The Thieves’ World Anthologies — (1979-2004) These anthologies were edited by Lynn Abbey and her husband Robert Asprin. Other contributors were C.J. Cherryh, Diane Duane, Raymond E. Feist, Dennis L. McKiernan, Mickey Zucker Reichert, Marion Zimmer Bradley, Diana L. Paxon, Steven Brust, David Drake, and Jody Lynn Nye. A series of Thieves’ World novels were published by other authors in the late 1980s and early 1990s. Lynn Abbey published the last Thieves’ World novel, Sanctuary, in 2002. You can learn more at a fan’s Thieves’ World website.

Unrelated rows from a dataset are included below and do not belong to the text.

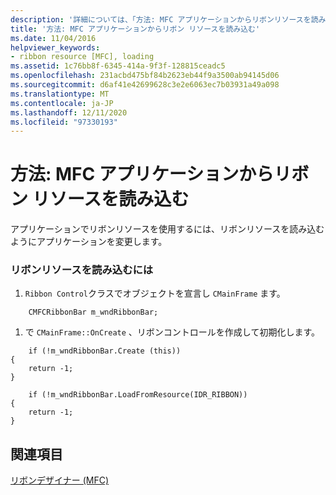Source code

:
 ```yaml
---
description: '詳細については、「方法: MFC アプリケーションからリボンリソースを読み込む」を参照してください。'
title: '方法: MFC アプリケーションからリボン リソースを読み込む'
ms.date: 11/04/2016
helpviewer_keywords:
- ribbon resource [MFC], loading
ms.assetid: 1c76bb8f-6345-414a-9f3f-128815ceadc5
ms.openlocfilehash: 231acbd475bf84b2623eb44f9a3500ab94145d06
ms.sourcegitcommit: d6af41e42699628c3e2e6063ec7b03931a49a098
ms.translationtype: MT
ms.contentlocale: ja-JP
ms.lasthandoff: 12/11/2020
ms.locfileid: "97330193"
---
```

# <a name="how-to-load-a-ribbon-resource-from-an-mfc-application"></a>方法: MFC アプリケーションからリボン リソースを読み込む

アプリケーションでリボンリソースを使用するには、リボンリソースを読み込むようにアプリケーションを変更します。

### <a name="to-load-a-ribbon-resource"></a>リボンリソースを読み込むには

1. `Ribbon Control`クラスでオブジェクトを宣言し `CMainFrame` ます。

```
    CMFCRibbonBar m_wndRibbonBar;
```

1. で `CMainFrame::OnCreate` 、リボンコントロールを作成して初期化します。

```
    if (!m_wndRibbonBar.Create (this))
{
    return -1;
}

    if (!m_wndRibbonBar.LoadFromResource(IDR_RIBBON))
{
    return -1;
}
```

## <a name="see-also"></a>関連項目

[リボンデザイナー (MFC)](ribbon-designer-mfc.md)
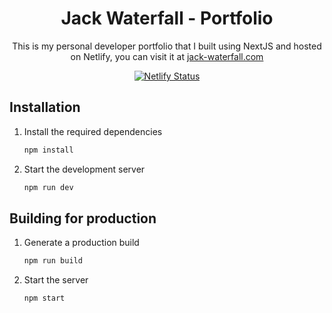 <h1 align="center">
  Jack Waterfall - Portfolio
</h1>
<p align="center">
 This is my personal developer portfolio that I built using NextJS and hosted on Netlify, you can visit it at <a href="https://jack-waterfall.com" target="_blank">jack-waterfall.com</a>
</p>

<p align="center">
  <a href="https://app.netlify.com/sites/vigilant-neumann-fb6cd4/deploys" target="_blank">
    <img src="https://api.netlify.com/api/v1/badges/f9cc728f-81d9-4f3e-97b4-e3e73812b50e/deploy-status" alt="Netlify Status" />
  </a>
</p>

## Installation

1. Install the required dependencies

   ```sh
   npm install
   ```

2. Start the development server

   ```sh
   npm run dev
   ```

## Building for production

1. Generate a production build

   ```sh
   npm run build
   ```

2. Start the server

   ```sh
   npm start
   ```
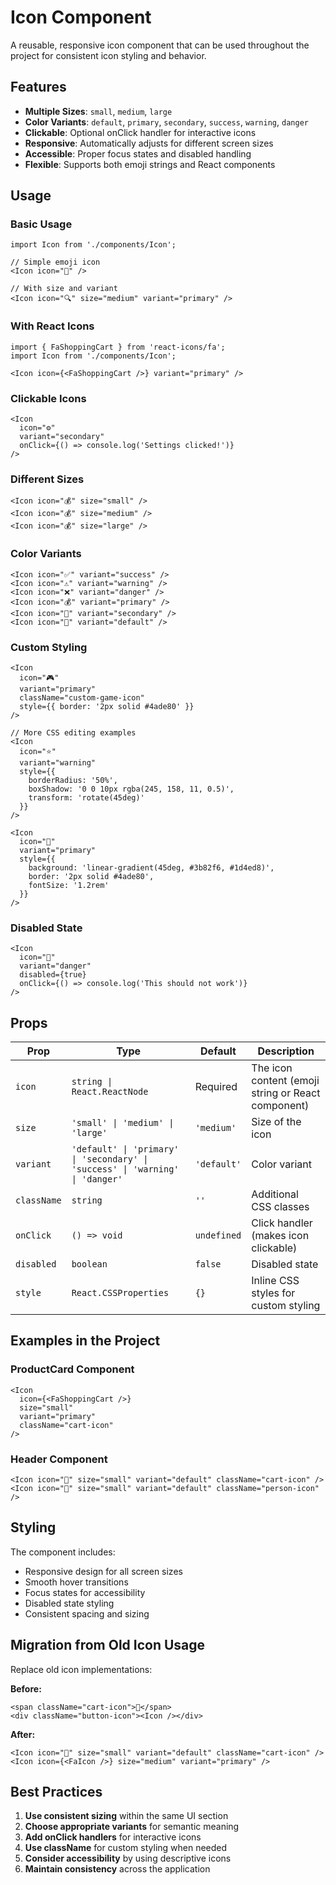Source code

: # Icon Component

A reusable, responsive icon component that can be used throughout the project for consistent icon styling and behavior.

## Features

- **Multiple Sizes**: `small`, `medium`, `large`
- **Color Variants**: `default`, `primary`, `secondary`, `success`, `warning`, `danger`
- **Clickable**: Optional onClick handler for interactive icons
- **Responsive**: Automatically adjusts for different screen sizes
- **Accessible**: Proper focus states and disabled handling
- **Flexible**: Supports both emoji strings and React components

## Usage

### Basic Usage

```tsx
import Icon from './components/Icon';

// Simple emoji icon
<Icon icon="🛒" />

// With size and variant
<Icon icon="🔍" size="medium" variant="primary" />
```

### With React Icons

```tsx
import { FaShoppingCart } from 'react-icons/fa';
import Icon from './components/Icon';

<Icon icon={<FaShoppingCart />} variant="primary" />
```

### Clickable Icons

```tsx
<Icon 
  icon="⚙️" 
  variant="secondary" 
  onClick={() => console.log('Settings clicked!')} 
/>
```

### Different Sizes

```tsx
<Icon icon="💰" size="small" />
<Icon icon="💰" size="medium" />
<Icon icon="💰" size="large" />
```

### Color Variants

```tsx
<Icon icon="✅" variant="success" />
<Icon icon="⚠️" variant="warning" />
<Icon icon="❌" variant="danger" />
<Icon icon="💰" variant="primary" />
<Icon icon="👤" variant="secondary" />
<Icon icon="🔧" variant="default" />
```

### Custom Styling

```tsx
<Icon 
  icon="🎮" 
  variant="primary" 
  className="custom-game-icon"
  style={{ border: '2px solid #4ade80' }}
/>

// More CSS editing examples
<Icon 
  icon="⭐" 
  variant="warning" 
  style={{ 
    borderRadius: '50%',
    boxShadow: '0 0 10px rgba(245, 158, 11, 0.5)',
    transform: 'rotate(45deg)'
  }} 
/>

<Icon 
  icon="💎" 
  variant="primary" 
  style={{ 
    background: 'linear-gradient(45deg, #3b82f6, #1d4ed8)',
    border: '2px solid #4ade80',
    fontSize: '1.2rem'
  }} 
/>
```

### Disabled State

```tsx
<Icon 
  icon="🚫" 
  variant="danger" 
  disabled={true}
  onClick={() => console.log('This should not work')} 
/>
```

## Props

| Prop | Type | Default | Description |
|------|------|---------|-------------|
| `icon` | `string \| React.ReactNode` | Required | The icon content (emoji string or React component) |
| `size` | `'small' \| 'medium' \| 'large'` | `'medium'` | Size of the icon |
| `variant` | `'default' \| 'primary' \| 'secondary' \| 'success' \| 'warning' \| 'danger'` | `'default'` | Color variant |
| `className` | `string` | `''` | Additional CSS classes |
| `onClick` | `() => void` | `undefined` | Click handler (makes icon clickable) |
| `disabled` | `boolean` | `false` | Disabled state |
| `style` | `React.CSSProperties` | `{}` | Inline CSS styles for custom styling |

## Examples in the Project

### ProductCard Component
```tsx
<Icon 
  icon={<FaShoppingCart />} 
  size="small" 
  variant="primary" 
  className="cart-icon"
/>
```

### Header Component
```tsx
<Icon icon="🛒" size="small" variant="default" className="cart-icon" />
<Icon icon="👤" size="small" variant="default" className="person-icon" />
```

## Styling

The component includes:
- Responsive design for all screen sizes
- Smooth hover transitions
- Focus states for accessibility
- Disabled state styling
- Consistent spacing and sizing

## Migration from Old Icon Usage

Replace old icon implementations:

**Before:**
```tsx
<span className="cart-icon">🛒</span>
<div className="button-icon"><Icon /></div>
```

**After:**
```tsx
<Icon icon="🛒" size="small" variant="default" className="cart-icon" />
<Icon icon={<FaIcon />} size="medium" variant="primary" />
```

## Best Practices

1. **Use consistent sizing** within the same UI section
2. **Choose appropriate variants** for semantic meaning
3. **Add onClick handlers** for interactive icons
4. **Use className** for custom styling when needed
5. **Consider accessibility** by using descriptive icons
6. **Maintain consistency** across the application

Catwoman — (1992) Publisher: A thrilling tale of Gotham’s favorite feline by the authors of the bestselling Thieves’ World series. While Batman hunts a major arms dealer, Catwoman stalks a man who makes jewelry from parts of endangered cats. And when their paths converge, the cat and bat confront their respective enemies — and each other — in a battle for revenge and justice.
E.Godz — (2003) Publisher: When Edwina Godz inherited the family corporations, she had put to work all the sorcery she knew. Unfortunately, Edwina’s two children hated each other, and if she stepped aside and let them take over the company, it was certain to go down the tubes. So she let them fight it out.